On 25th August, 2012, CUTS submitted its third Preliminary Information Report (PIR) before the Competition Commission of India against the global potash cartel operated by seven companies abroad having a detrimental impact on Indian imports of the mineral. The PIR is available at:
India and China are the biggest importers of potash with India being wholly reliant on imports to meet its needs for potassium, one of the key fertilisers for food production and is therefore severely impacted by the high prices of potash determined by the global cartel. A study by competition expert, Frederic Jenny estimates that assuming India imports an average of 6 million tonnes of potash per year during 2011-20, the significant overcharge it would end up paying on these imports would be financed to a large extent (50-100%) from a $1.5-billion ( 68,400 crore) annual subsidy granted by the government to the department of fertilisers. And while Indian negotiators have been requesting a 10% discount on spot prices, which are presently in the vicinity of US$ 500 per tonne, and have claimed in the past that if they cannot make a deal between $445 and $450 per tonne, they will investigate other options, Bill Doyle, CEO of Potash Corp. has reportedly said he doubted that there would be a long term boycott from India (given its reliance).

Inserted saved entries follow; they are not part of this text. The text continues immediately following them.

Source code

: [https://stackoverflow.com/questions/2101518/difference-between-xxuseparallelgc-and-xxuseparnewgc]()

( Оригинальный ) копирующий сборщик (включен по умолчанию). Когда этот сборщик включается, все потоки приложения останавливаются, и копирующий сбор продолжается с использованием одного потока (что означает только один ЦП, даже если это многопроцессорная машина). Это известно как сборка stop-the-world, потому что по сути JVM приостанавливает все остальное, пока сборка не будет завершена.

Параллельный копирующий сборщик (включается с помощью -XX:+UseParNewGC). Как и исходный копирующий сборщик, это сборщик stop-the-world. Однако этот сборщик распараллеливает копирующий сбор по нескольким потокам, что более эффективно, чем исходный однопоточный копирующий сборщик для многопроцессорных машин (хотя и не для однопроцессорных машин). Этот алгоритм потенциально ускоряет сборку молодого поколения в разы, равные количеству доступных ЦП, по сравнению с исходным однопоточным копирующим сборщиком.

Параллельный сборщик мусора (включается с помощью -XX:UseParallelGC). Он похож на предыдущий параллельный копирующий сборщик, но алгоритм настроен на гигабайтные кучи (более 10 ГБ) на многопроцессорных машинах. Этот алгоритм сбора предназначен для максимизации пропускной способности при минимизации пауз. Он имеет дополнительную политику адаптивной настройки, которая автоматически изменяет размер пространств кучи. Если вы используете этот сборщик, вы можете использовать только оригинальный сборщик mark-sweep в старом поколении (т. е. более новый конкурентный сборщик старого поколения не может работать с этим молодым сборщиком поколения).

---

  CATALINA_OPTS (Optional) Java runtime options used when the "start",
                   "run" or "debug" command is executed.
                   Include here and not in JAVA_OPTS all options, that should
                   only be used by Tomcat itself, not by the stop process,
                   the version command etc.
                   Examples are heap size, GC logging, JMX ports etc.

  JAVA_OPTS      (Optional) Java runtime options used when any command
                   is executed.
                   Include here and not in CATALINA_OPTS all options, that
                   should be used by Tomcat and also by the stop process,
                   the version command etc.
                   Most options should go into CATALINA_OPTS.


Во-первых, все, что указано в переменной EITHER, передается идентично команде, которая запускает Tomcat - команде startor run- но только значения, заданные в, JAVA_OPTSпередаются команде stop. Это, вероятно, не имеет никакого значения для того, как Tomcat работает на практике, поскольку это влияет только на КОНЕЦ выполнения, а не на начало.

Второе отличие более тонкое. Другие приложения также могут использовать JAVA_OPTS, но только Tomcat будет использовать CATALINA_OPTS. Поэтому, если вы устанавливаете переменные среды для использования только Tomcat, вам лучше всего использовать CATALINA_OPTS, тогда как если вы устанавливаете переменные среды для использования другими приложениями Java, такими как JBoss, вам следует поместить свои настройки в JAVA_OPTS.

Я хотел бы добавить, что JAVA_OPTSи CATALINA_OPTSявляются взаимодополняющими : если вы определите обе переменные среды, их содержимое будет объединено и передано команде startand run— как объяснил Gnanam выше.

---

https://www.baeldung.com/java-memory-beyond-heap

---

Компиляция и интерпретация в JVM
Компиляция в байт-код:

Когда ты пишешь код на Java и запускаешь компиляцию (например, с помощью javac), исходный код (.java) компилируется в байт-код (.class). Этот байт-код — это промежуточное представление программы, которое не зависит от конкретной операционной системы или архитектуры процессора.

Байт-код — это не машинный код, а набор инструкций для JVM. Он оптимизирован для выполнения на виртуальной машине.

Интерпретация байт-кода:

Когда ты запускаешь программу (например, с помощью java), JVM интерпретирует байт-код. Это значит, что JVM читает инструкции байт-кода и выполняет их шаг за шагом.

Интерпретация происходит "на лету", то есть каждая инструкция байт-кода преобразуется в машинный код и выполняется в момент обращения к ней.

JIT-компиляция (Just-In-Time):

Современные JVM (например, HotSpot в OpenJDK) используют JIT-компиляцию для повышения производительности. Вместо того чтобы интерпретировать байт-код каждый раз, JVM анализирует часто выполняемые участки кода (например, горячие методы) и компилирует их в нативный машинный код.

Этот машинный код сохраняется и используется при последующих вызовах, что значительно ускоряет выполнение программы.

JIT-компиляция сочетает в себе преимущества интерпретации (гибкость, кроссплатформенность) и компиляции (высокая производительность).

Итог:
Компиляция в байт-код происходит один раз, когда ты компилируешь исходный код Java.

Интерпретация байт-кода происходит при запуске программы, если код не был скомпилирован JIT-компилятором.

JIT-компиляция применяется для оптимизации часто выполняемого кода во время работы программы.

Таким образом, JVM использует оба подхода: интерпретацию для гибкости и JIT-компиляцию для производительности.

CUTS has requested the competition watchdog to undertake an investigation under Section 19 of the Competition Act for an act taking place outside India that has or is likely to have an appreciable adverse effect on competition in India vide Section 32 of the Competition Act (the “effects doctrine”) against the global potash cartel.
A case has been revived by a U.S. court in a ruling dated June 27, 2012 against the cartel which comprises seven companies, one of which being a U.S. based company. The United States operates explicit exemption for export cartels under the Webb Pomerene Act of 1918. India along with several other jurisdictions provides an implicit exemption. Nonetheless, the United States has decided to take further action through the extraterritorial reach of U.S. antitrust rules against the cartel based on a case filed by domestic potash buyers.
CCI is therefore requested to take suitable action under Section 32 of the Competition Act which empowers it to undertake investigation under Section 19 of the Competition Act on the domestic impact of the global potash cartel and its activities and pass such orders as it may deem fit within the provisions of the Act.